§ What you have to do
Leave every image out, and print the remaining lines below exactly.

§ Dataset excerpts
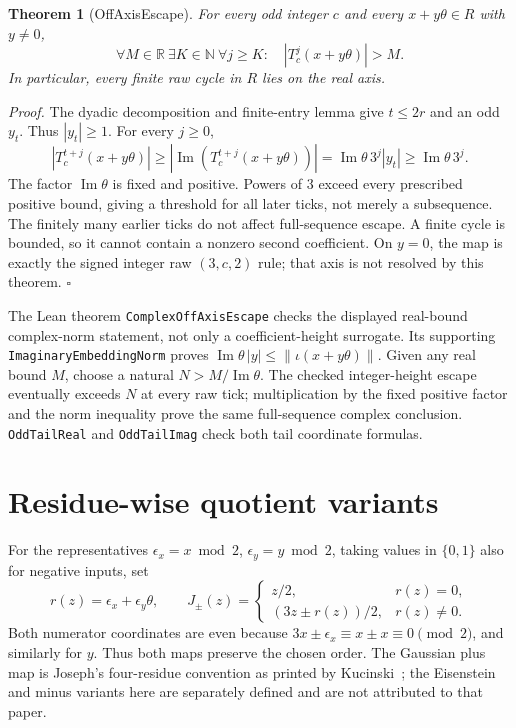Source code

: \documentclass[11pt,letterpaper]{article}
\newcommand{\N}{\mathbb{N}}
\newcommand{\R}{\mathbb{R}}
\newtheorem{theorem}{Theorem}
\newenvironment{proof}{\noindent\textit{Proof.}}{\hfill\(\square\)}
\begin{document}
\begin{theorem}[OffAxisEscape]
For every odd integer \(c\) and every \(x+y\theta\in R\) with \(y\ne0\),
\[
\forall M\in\R\ \exists K\in\N\ \forall j\ge K:
\quad |T_c^j(x+y\theta)|>M.
\]
In particular, every finite raw cycle in \(R\) lies on the real axis.
\end{theorem}
\begin{proof}
The dyadic decomposition and finite-entry lemma give \(t\le2r\) and an odd \(y_t\). Thus \(|y_t|\ge1\). For every \(j\ge0\),
\[
|T_c^{t+j}(x+y\theta)|
\ge |\operatorname{Im}(T_c^{t+j}(x+y\theta))|
=\operatorname{Im}\theta\,3^j|y_t|
\ge\operatorname{Im}\theta\,3^j.
\]
The factor \(\operatorname{Im}\theta\) is fixed and positive. Powers of \(3\) exceed every prescribed positive bound, giving a threshold for all later ticks, not merely a subsequence. The finitely many earlier ticks do not affect full-sequence escape. A finite cycle is bounded, so it cannot contain a nonzero second coefficient. On \(y=0\), the map is exactly the signed integer raw \((3,c,2)\) rule; that axis is not resolved by this theorem.
\end{proof}

The Lean theorem \texttt{ComplexOffAxisEscape} checks the displayed real-bound complex-norm statement, not only a coefficient-height surrogate. Its supporting \texttt{ImaginaryEmbeddingNorm} proves \(\operatorname{Im}\theta\,|y|\le\|\iota(x+y\theta)\|\). Given any real bound \(M\), choose a natural \(N>M/\operatorname{Im}\theta\). The checked integer-height escape eventually exceeds \(N\) at every raw tick; multiplication by the fixed positive factor and the norm inequality prove the same full-sequence complex conclusion. \texttt{OddTailReal} and \texttt{OddTailImag} check both tail coordinate formulas.

\section{Residue-wise quotient variants}

For the representatives \(\epsilon_x=x\bmod2\), \(\epsilon_y=y\bmod2\), taking values in \(\{0,1\}\) also for negative inputs, set
\[
r(z)=\epsilon_x+\epsilon_y\theta,
\qquad
J_\pm(z)=\begin{cases}
z/2,&r(z)=0,\\(3z\pm r(z))/2,&r(z)\ne0.
\end{cases}
\]
Both numerator coordinates are even because \(3x\pm\epsilon_x\equiv x\pm x\equiv0\pmod2\), and similarly for \(y\). Thus both maps preserve the chosen order. The Gaussian plus map is Joseph's four-residue convention as printed by Kucinski~\cite{Kucinski00}; the Eisenstein and minus variants here are separately defined and are not attributed to that paper.
\end{document}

§ Your solution
Source code

: \documentclass[11pt,letterpaper]{article}
\newcommand{\N}{\mathbb{N}}
\newcommand{\R}{\mathbb{R}}
\newtheorem{theorem}{Theorem}
\newenvironment{proof}{\noindent\textit{Proof.}}{\hfill\(\square\)}
\begin{document}
\begin{theorem}[OffAxisEscape]
For every odd integer \(c\) and every \(x+y\theta\in R\) with \(y\ne0\),
\[
\forall M\in\R\ \exists K\in\N\ \forall j\ge K:
\quad |T_c^j(x+y\theta)|>M.
\]
In particular, every finite raw cycle in \(R\) lies on the real axis.
\end{theorem}
\begin{proof}
The dyadic decomposition and finite-entry lemma give \(t\le2r\) and an odd \(y_t\). Thus \(|y_t|\ge1\). For every \(j\ge0\),
\[
|T_c^{t+j}(x+y\theta)|
\ge |\operatorname{Im}(T_c^{t+j}(x+y\theta))|
=\operatorname{Im}\theta\,3^j|y_t|
\ge\operatorname{Im}\theta\,3^j.
\]
The factor \(\operatorname{Im}\theta\) is fixed and positive. Powers of \(3\) exceed every prescribed positive bound, giving a threshold for all later ticks, not merely a subsequence. The finitely many earlier ticks do not affect full-sequence escape. A finite cycle is bounded, so it cannot contain a nonzero second coefficient. On \(y=0\), the map is exactly the signed integer raw \((3,c,2)\) rule; that axis is not resolved by this theorem.
\end{proof}

The Lean theorem \texttt{ComplexOffAxisEscape} checks the displayed real-bound complex-norm statement, not only a coefficient-height surrogate. Its supporting \texttt{ImaginaryEmbeddingNorm} proves \(\operatorname{Im}\theta\,|y|\le\|\iota(x+y\theta)\|\). Given any real bound \(M\), choose a natural \(N>M/\operatorname{Im}\theta\). The checked integer-height escape eventually exceeds \(N\) at every raw tick; multiplication by the fixed positive factor and the norm inequality prove the same full-sequence complex conclusion. \texttt{OddTailReal} and \texttt{OddTailImag} check both tail coordinate formulas.

\section{Residue-wise quotient variants}

For the representatives \(\epsilon_x=x\bmod2\), \(\epsilon_y=y\bmod2\), taking values in \(\{0,1\}\) also for negative inputs, set
\[
r(z)=\epsilon_x+\epsilon_y\theta,
\qquad
J_\pm(z)=\begin{cases}
z/2,&r(z)=0,\\(3z\pm r(z))/2,&r(z)\ne0.
\end{cases}
\]
Both numerator coordinates are even because \(3x\pm\epsilon_x\equiv x\pm x\equiv0\pmod2\), and similarly for \(y\). Thus both maps preserve the chosen order. The Gaussian plus map is Joseph's four-residue convention as printed by Kucinski~\cite{Kucinski00}; the Eisenstein and minus variants here are separately defined and are not attributed to that paper.
\end{document}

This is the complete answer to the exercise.